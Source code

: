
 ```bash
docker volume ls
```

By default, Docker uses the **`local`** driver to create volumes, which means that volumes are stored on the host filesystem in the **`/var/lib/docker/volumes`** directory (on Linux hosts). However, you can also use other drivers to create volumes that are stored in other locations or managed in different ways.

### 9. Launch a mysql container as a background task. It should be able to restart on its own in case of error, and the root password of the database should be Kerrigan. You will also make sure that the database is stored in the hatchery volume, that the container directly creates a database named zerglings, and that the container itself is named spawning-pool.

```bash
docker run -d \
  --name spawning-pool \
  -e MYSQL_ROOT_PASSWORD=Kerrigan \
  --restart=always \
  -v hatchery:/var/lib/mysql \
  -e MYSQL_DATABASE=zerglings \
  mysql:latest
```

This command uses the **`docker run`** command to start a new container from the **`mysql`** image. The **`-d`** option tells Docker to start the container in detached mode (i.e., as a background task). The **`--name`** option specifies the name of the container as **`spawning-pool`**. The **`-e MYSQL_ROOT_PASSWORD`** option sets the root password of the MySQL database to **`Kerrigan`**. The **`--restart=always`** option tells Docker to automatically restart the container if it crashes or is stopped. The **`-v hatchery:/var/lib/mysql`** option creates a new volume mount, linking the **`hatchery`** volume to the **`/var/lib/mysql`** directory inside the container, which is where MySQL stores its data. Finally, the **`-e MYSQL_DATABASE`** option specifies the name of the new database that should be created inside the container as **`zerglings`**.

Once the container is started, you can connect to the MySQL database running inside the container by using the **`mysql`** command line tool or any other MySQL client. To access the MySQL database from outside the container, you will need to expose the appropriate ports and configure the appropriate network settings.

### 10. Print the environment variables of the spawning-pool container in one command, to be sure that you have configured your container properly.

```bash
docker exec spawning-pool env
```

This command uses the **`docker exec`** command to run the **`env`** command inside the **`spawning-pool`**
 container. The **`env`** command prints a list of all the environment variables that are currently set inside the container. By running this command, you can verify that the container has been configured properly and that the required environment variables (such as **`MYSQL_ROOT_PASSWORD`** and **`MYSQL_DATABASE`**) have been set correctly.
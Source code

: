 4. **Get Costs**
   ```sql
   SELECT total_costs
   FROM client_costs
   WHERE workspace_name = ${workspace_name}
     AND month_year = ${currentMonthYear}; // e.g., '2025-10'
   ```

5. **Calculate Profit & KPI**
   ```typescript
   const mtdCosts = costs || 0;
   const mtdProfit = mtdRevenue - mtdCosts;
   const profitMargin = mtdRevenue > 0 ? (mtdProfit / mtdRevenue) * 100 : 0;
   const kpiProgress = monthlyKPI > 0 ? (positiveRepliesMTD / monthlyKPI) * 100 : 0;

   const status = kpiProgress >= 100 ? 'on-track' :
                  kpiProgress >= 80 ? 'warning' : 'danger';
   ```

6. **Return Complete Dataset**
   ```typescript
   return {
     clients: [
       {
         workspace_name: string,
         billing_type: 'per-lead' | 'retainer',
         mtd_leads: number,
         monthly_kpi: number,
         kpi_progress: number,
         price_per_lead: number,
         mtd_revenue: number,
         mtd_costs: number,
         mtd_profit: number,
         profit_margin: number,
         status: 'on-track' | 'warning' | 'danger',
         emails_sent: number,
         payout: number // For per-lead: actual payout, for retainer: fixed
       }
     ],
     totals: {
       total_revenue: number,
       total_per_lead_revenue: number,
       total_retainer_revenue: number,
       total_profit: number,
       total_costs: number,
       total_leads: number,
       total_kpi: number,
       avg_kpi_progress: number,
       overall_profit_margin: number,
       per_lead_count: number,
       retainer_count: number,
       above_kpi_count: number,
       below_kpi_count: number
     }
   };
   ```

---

---*---

> [Activity] Copy out every line of the data where the word "mtdRevenue" occurs.

> [Solution]
   const mtdProfit = mtdRevenue - mtdCosts;
   const profitMargin = mtdRevenue > 0 ? (mtdProfit / mtdRevenue) * 100 : 0;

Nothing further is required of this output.